Exercise:
Using the data below, gather each line that includes the word "documentclass".

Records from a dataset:

^^^^^^^^

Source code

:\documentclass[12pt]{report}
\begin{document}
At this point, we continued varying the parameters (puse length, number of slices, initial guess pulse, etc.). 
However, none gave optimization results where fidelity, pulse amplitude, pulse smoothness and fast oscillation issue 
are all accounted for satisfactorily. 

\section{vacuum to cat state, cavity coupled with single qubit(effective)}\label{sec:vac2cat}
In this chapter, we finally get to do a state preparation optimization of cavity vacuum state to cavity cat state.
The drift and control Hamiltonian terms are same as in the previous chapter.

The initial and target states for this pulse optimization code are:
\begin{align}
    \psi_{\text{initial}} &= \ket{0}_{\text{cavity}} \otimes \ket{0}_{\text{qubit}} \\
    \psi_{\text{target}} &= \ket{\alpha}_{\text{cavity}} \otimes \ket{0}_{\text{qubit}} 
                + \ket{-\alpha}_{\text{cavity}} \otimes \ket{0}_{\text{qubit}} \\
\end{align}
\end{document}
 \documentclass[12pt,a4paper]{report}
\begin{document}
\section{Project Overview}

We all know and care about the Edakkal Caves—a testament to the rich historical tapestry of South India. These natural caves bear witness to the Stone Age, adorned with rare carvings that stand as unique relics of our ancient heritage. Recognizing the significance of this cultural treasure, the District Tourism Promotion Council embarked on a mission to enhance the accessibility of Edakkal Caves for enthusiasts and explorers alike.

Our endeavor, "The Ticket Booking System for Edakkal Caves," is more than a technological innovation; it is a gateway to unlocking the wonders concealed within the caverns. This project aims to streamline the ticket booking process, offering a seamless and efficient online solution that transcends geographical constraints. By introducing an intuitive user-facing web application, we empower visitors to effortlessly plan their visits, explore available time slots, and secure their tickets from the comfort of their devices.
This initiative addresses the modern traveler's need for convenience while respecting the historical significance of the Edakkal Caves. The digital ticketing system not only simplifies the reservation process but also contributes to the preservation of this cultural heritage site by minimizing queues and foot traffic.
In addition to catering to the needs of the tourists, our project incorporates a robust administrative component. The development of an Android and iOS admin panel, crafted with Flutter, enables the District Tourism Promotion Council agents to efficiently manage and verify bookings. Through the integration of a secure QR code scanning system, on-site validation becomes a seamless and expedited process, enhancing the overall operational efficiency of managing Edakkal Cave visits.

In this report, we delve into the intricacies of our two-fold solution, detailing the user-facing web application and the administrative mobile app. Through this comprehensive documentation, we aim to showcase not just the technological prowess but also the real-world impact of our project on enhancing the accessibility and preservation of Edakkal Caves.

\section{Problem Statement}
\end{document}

^^^^^^^^

Completed task:
:\documentclass[12pt]{report}
 \documentclass[12pt,a4paper]{report}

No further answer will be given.